During the race for governor last year, every now and then candidates who had put in heavy schedules for six days a week would say they were looking forward to a Sunday off and the chance to sleep in their own beds.
Republican Bill Haslam, who would become governor, usually put it another way. He would say he was looking forward to going to his home church.
A crowd at Lipscomb University’s Allen Arena in Nashville got a glimpse of that side of Haslam on Thursday when he appeared at the Tennessee Prayer Breakfast and introduced the featured speaker Richard Stearns, president of World Vision, a Christian humanitarian organization that addresses poverty.
Melinda Doolittle, a finalist on American Idol, sang at the event.

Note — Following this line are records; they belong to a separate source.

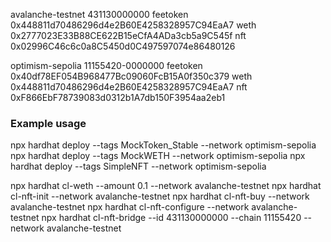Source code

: avalanche-testnet 431130000000
feetoken 0x448811d70486296d4e2B60E4258328957C94EaA7
weth 0x2777023E33B88CE622B15eCfA4ADa3cb5a9C545f
nft 0x02996C46c6c0a8C5450d0C497597074e86480126

optimism-sepolia 11155420-0000000
feetoken 0x40df78EF054B968477Bc09060FcB15A0f350c379
weth 0x448811d70486296d4e2B60E4258328957C94EaA7
nft 0xF866EbF78739083d0312b1A7db150F3954aa2eb1

### Example usage

npx hardhat deploy --tags MockToken_Stable --network optimism-sepolia
npx hardhat deploy --tags MockWETH --network optimism-sepolia
npx hardhat deploy --tags SimpleNFT --network optimism-sepolia

npx hardhat cl-weth --amount 0.1 --network avalanche-testnet
npx hardhat cl-nft-init --network avalanche-testnet
npx hardhat cl-nft-buy --network avalanche-testnet
npx hardhat cl-nft-configure --network avalanche-testnet
npx hardhat cl-nft-bridge --id 431130000000 --chain 11155420 --network avalanche-testnet
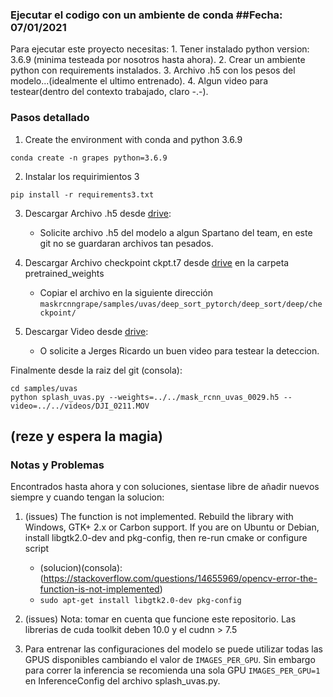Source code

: ### Ejecutar el codigo con un ambiente de conda ##Fecha: 07/01/2021

Para ejecutar este proyecto necesitas:
	1. Tener instalado python version: 3.6.9 (minima testeada por nosotros hasta ahora).
	2. Crear un ambiente python con requirements instalados.
	3. Archivo .h5 con los pesos del modelo...(idealmente el ultimo entrenado).
	4. Algun video para testear(dentro del contexto trabajado, claro -.-).

### Pasos detallado

1. Create the environment with conda and python 3.6.9

`conda create -n grapes python=3.6.9`

2. Instalar los requirimientos 3

`pip install -r requirements3.txt`

3. Descargar Archivo .h5  desde [drive](https://drive.google.com/drive/folders/1BVnFb5XKCctHdzKL2XMRAoYWUNlufd8o?usp=sharing):
	- Solicite archivo .h5 del modelo a algun Spartano del team, en este git no se guardaran archivos tan pesados.

4. Descargar Archivo checkpoint ckpt.t7 desde [drive](https://drive.google.com/drive/folders/1BVnFb5XKCctHdzKL2XMRAoYWUNlufd8o?usp=sharing) en la carpeta pretrained_weights
    - Copiar el archivo en la siguiente dirección `maskrcnngrape/samples/uvas/deep_sort_pytorch/deep_sort/deep/checkpoint/`

5. Descargar Video desde [drive](https://drive.google.com/drive/folders/1BVnFb5XKCctHdzKL2XMRAoYWUNlufd8o?usp=sharing):	
	- O solicite a Jerges Ricardo un buen video para testear la deteccion.

Finalmente desde la raiz del git (consola):
    
    cd samples/uvas
	python splash_uvas.py --weights=../../mask_rcnn_uvas_0029.h5 --video=../../videos/DJI_0211.MOV
    
(reze y espera la magia)
---

### Notas y Problemas

Encontrados hasta ahora y con soluciones, sientase libre de añadir nuevos siempre y cuando tengan la solucion:

1. (issues) The function is not implemented. Rebuild the library with Windows, GTK+ 2.x or Carbon support. If you are on Ubuntu or Debian, install libgtk2.0-dev and pkg-config, then re-run cmake or configure script

	- (solucion)(consola): (https://stackoverflow.com/questions/14655969/opencv-error-the-function-is-not-implemented)
    - `sudo apt-get install libgtk2.0-dev pkg-config`

2. (issues) Nota: tomar en cuenta que funcione este repositorio. Las librerias de cuda toolkit deben 10.0 y el cudnn > 7.5

3. Para entrenar las configuraciones del modelo se puede utilizar todas las GPUS disponibles cambiando el valor de
`IMAGES_PER_GPU`. Sin embargo para correr la inferencia se recomienda una sola GPU `IMAGES_PER_GPU=1` en  InferenceConfig del archivo splash_uvas.py.
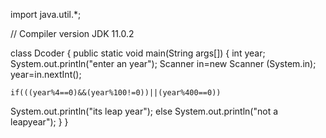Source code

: import java.util.*;

 // Compiler version JDK 11.0.2

 class Dcoder
 {
   public static void main(String args[])
   { 
     int year;
    System.out.println("enter an year");
    Scanner in=new Scanner (System.in);
    year=in.nextInt();
    
    if(((year%4==0)&&(year%100!=0))||(year%400==0))
 System.out.println("its leap year");
    else
 System.out.println("not a leapyear");
  }
 }
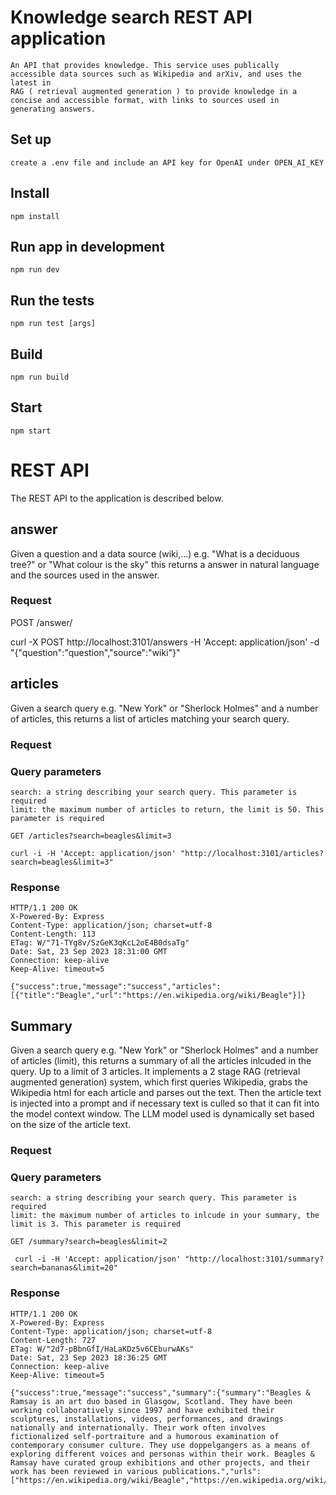 # Knowledge search REST API application

    An API that provides knowledge. This service uses publically accessible data sources such as Wikipedia and arXiv, and uses the latest in
    RAG ( retrieval augmented generation ) to provide knowledge in a concise and accessible format, with links to sources used in generating answers.

## Set up

    create a .env file and include an API key for OpenAI under OPEN_AI_KEY 

## Install

    npm install

## Run app in development

    npm run dev

## Run the tests

    npm run test [args]

## Build

    npm run build

## Start 

    npm start

# REST API

The REST API to the application is described below.

## answer

Given a question and a data source (wiki,...) e.g. "What is a deciduous tree?" or "What colour is the sky" this returns a answer in natural language and the sources used in the answer.

### Request

POST /answer/

curl -X POST http://localhost:3101/answers -H 'Accept: application/json' -d "{"question":"question","source":"wiki"}"


## articles

Given a search query e.g. "New York" or "Sherlock Holmes" and a number of articles, this returns a list of
articles matching your search query.

### Request

### Query parameters 

    search: a string describing your search query. This parameter is required
    limit: the maximum number of articles to return, the limit is 50. This parameter is required

`GET /articles?search=beagles&limit=3`

    curl -i -H 'Accept: application/json' "http://localhost:3101/articles?search=beagles&limit=3"

### Response

    HTTP/1.1 200 OK
    X-Powered-By: Express
    Content-Type: application/json; charset=utf-8
    Content-Length: 113
    ETag: W/"71-TYg8v/SzGeK3qKcL2oE4B0dsaTg"
    Date: Sat, 23 Sep 2023 18:31:00 GMT
    Connection: keep-alive
    Keep-Alive: timeout=5

    {"success":true,"message":"success","articles":[{"title":"Beagle","url":"https://en.wikipedia.org/wiki/Beagle"}]}


## Summary

Given a search query e.g. "New York" or "Sherlock Holmes" and a number of articles (limit), this returns a summary of 
all the articles inlcuded in the query. Up to a limit of 3 articles. It implements a 2 stage RAG 
(retrieval augmented generation) system, which first queries Wikipedia, grabs the Wikipedia html for each article 
and parses out the text. Then the article text is injected into a prompt and if necessary text is culled so that 
it can fit into the model context window. The LLM model used is dynamically  set based on the size of the article text.

### Request

### Query parameters 

    search: a string describing your search query. This parameter is required
    limit: the maximum number of articles to inlcude in your summary, the limit is 3. This parameter is required

`GET /summary?search=beagles&limit=2`

     curl -i -H 'Accept: application/json' "http://localhost:3101/summary?search=bananas&limit=20"

### Response

    HTTP/1.1 200 OK
    X-Powered-By: Express
    Content-Type: application/json; charset=utf-8
    Content-Length: 727
    ETag: W/"2d7-pBbnGfI/HaLaKDz5v6CEburwAKs"
    Date: Sat, 23 Sep 2023 18:36:25 GMT
    Connection: keep-alive
    Keep-Alive: timeout=5

    {"success":true,"message":"success","summary":{"summary":"Beagles & Ramsay is an art duo based in Glasgow, Scotland. They have been working collaboratively since 1997 and have exhibited their sculptures, installations, videos, performances, and drawings nationally and internationally. Their work often involves fictionalized self-portraiture and a humorous examination of contemporary consumer culture. They use doppelgangers as a means of exploring different voices and personas within their work. Beagles & Ramsay have curated group exhibitions and other projects, and their work has been reviewed in various publications.","urls":["https://en.wikipedia.org/wiki/Beagle","https://en.wikipedia.org/wiki/Beagles_%26_Ramsay"]}}





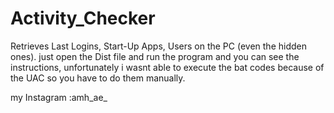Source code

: # Activity_Checker
Retrieves Last Logins, Start-Up Apps, Users on the PC (even the hidden ones).
just open the Dist file and run the program and you can see the instructions, unfortunately i wasnt able to execute the bat codes because of the UAC
so you have to do them manually.

my Instagram :amh_ae_
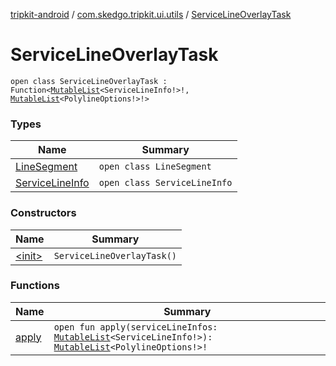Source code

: [tripkit-android](../../index.md) / [com.skedgo.tripkit.ui.utils](../index.md) / [ServiceLineOverlayTask](./index.md)

# ServiceLineOverlayTask

`open class ServiceLineOverlayTask : Function<`[`MutableList`](https://kotlinlang.org/api/latest/jvm/stdlib/kotlin.collections/-mutable-list/index.html)`<ServiceLineInfo!>!, `[`MutableList`](https://kotlinlang.org/api/latest/jvm/stdlib/kotlin.collections/-mutable-list/index.html)`<PolylineOptions!>!>`

### Types

| Name | Summary |
|---|---|
| [LineSegment](-line-segment/index.md) | `open class LineSegment` |
| [ServiceLineInfo](-service-line-info/index.md) | `open class ServiceLineInfo` |

### Constructors

| Name | Summary |
|---|---|
| [&lt;init&gt;](-init-.md) | `ServiceLineOverlayTask()` |

### Functions

| Name | Summary |
|---|---|
| [apply](apply.md) | `open fun apply(serviceLineInfos: `[`MutableList`](https://kotlinlang.org/api/latest/jvm/stdlib/kotlin.collections/-mutable-list/index.html)`<ServiceLineInfo!>): `[`MutableList`](https://kotlinlang.org/api/latest/jvm/stdlib/kotlin.collections/-mutable-list/index.html)`<PolylineOptions!>!` |
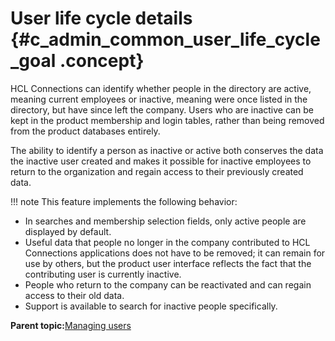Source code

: # User life cycle details {#c_admin_common_user_life_cycle_goal .concept}

HCL Connections can identify whether people in the directory are active, meaning current employees or inactive, meaning were once listed in the directory, but have since left the company. Users who are inactive can be kept in the product membership and login tables, rather than being removed from the product databases entirely.

The ability to identify a person as inactive or active both conserves the data the inactive user created and makes it possible for inactive employees to return to the organization and regain access to their previously created data.

!!! note
    This feature implements the following behavior:

-   In searches and membership selection fields, only active people are displayed by default.
-   Useful data that people no longer in the company contributed to HCL Connections applications does not have to be removed; it can remain for use by others, but the product user interface reflects the fact that the contributing user is currently inactive.
-   People who return to the company can be reactivated and can regain access to their old data.
-   Support is available to search for inactive people specifically.

**Parent topic:**[Managing users](../admin/c_admin_common_user_life_cycle_over.md)

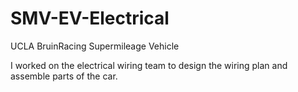 # SMV-EV-Electrical

UCLA BruinRacing Supermileage Vehicle

I worked on the electrical wiring team to design the wiring plan and assemble parts of the car.
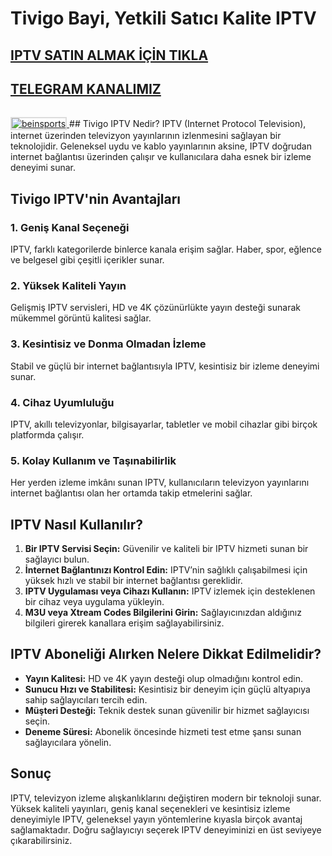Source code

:# Tivigo Bayi, Yetkili Satıcı Kalite IPTV
## <a href="https://kaliteiptvtr5.com/" title="beinsports">IPTV SATIN ALMAK İÇİN TIKLA</a>
## <a href="https://t.me/kaliteiptv2" title="beinsports">TELEGRAM KANALIMIZ</a>
 <a href="https://kaliteiptvtr5.com/" title="beinsports">
     <img src="http://hizliresims.com/kaliteiptvlogo.png" alt="beinsports" style="max-width: 100%; border: 2px solid #ddd; margin-top: 15px;">
 </a>
## Tivigo IPTV Nedir?
IPTV (Internet Protocol Television), internet üzerinden televizyon yayınlarının izlenmesini sağlayan bir teknolojidir. Geleneksel uydu ve kablo yayınlarının aksine, IPTV doğrudan internet bağlantısı üzerinden çalışır ve kullanıcılara daha esnek bir izleme deneyimi sunar.

## Tivigo IPTV'nin Avantajları

### 1. **Geniş Kanal Seçeneği**
IPTV, farklı kategorilerde binlerce kanala erişim sağlar. Haber, spor, eğlence ve belgesel gibi çeşitli içerikler sunar.

### 2. **Yüksek Kaliteli Yayın**
Gelişmiş IPTV servisleri, HD ve 4K çözünürlükte yayın desteği sunarak mükemmel görüntü kalitesi sağlar.

### 3. **Kesintisiz ve Donma Olmadan İzleme**
Stabil ve güçlü bir internet bağlantısıyla IPTV, kesintisiz bir izleme deneyimi sunar.

### 4. **Cihaz Uyumluluğu**
IPTV, akıllı televizyonlar, bilgisayarlar, tabletler ve mobil cihazlar gibi birçok platformda çalışır.

### 5. **Kolay Kullanım ve Taşınabilirlik**
Her yerden izleme imkânı sunan IPTV, kullanıcıların televizyon yayınlarını internet bağlantısı olan her ortamda takip etmelerini sağlar.

## IPTV Nasıl Kullanılır?

1. **Bir IPTV Servisi Seçin:** Güvenilir ve kaliteli bir IPTV hizmeti sunan bir sağlayıcı bulun.
2. **İnternet Bağlantınızı Kontrol Edin:** IPTV’nin sağlıklı çalışabilmesi için yüksek hızlı ve stabil bir internet bağlantısı gereklidir.
3. **IPTV Uygulaması veya Cihazı Kullanın:** IPTV izlemek için desteklenen bir cihaz veya uygulama yükleyin.
4. **M3U veya Xtream Codes Bilgilerini Girin:** Sağlayıcınızdan aldığınız bilgileri girerek kanallara erişim sağlayabilirsiniz.

## IPTV Aboneliği Alırken Nelere Dikkat Edilmelidir?

- **Yayın Kalitesi:** HD ve 4K yayın desteği olup olmadığını kontrol edin.
- **Sunucu Hızı ve Stabilitesi:** Kesintisiz bir deneyim için güçlü altyapıya sahip sağlayıcıları tercih edin.
- **Müşteri Desteği:** Teknik destek sunan güvenilir bir hizmet sağlayıcısı seçin.
- **Deneme Süresi:** Abonelik öncesinde hizmeti test etme şansı sunan sağlayıcılara yönelin.

## Sonuç
IPTV, televizyon izleme alışkanlıklarını değiştiren modern bir teknoloji sunar. Yüksek kaliteli yayınları, geniş kanal seçenekleri ve kesintisiz izleme deneyimiyle IPTV, geleneksel yayın yöntemlerine kıyasla birçok avantaj sağlamaktadır. Doğru sağlayıcıyı seçerek IPTV deneyiminizi en üst seviyeye çıkarabilirsiniz.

Haslam’s home church is the Cedar Springs Presbyterian Church in his hometown of Knoxville, where he was mayor for eight years and spent his career as an executive for the family business, Pilot Corp. Haslam has served as an elder of the Knoxville church, as has Herbert Slatery, Haslam’s legal counsel as governor.
“All of us, whether we admit it or not, are driven by some view of the world. It is my faith that helps me make decisions,” Haslam said after the event Thursday. “It is quite frankly what made me decide to run for office, not in the sense of God said I should be governor but in the sense of how this might be a way I can help.”
Haslam said it was a “personal treat” to be at the Prayer Breakfast with Stearns.
“Rich Stearns and I have been friends for 11 years. We’ve literally traveled all over the world together to some of the poorest countries and hardest situations,” Haslam said.
Haslam told the audience he hears frequently from people who support him spiritually.
“I can’t tell you how many people come up to me every day and say, ‘We’re praying for you.’ I’ll say thanks,” Haslam said. “They say, ‘No, we really are praying for you.’
“I want to say how grateful Crissy and I are for the fact so many of you do pray for us.”
As for whether the Haslams have a new home church, the governor said thus far they have been in Nashville only three or four Sundays since he became governor and have gone back home frequently or they have been in Washington, Memphis or some other city.
“We’ve visited three or four times so far,” Haslam said of attending church in Nashville. “Eventually we’ll pick a home church. We just haven’t yet.”
Speaker of the House Beth Harwell and Lt. Gov. Ron Ramsey also participated in Thursday’s event, which was attended by several members of the Legislature.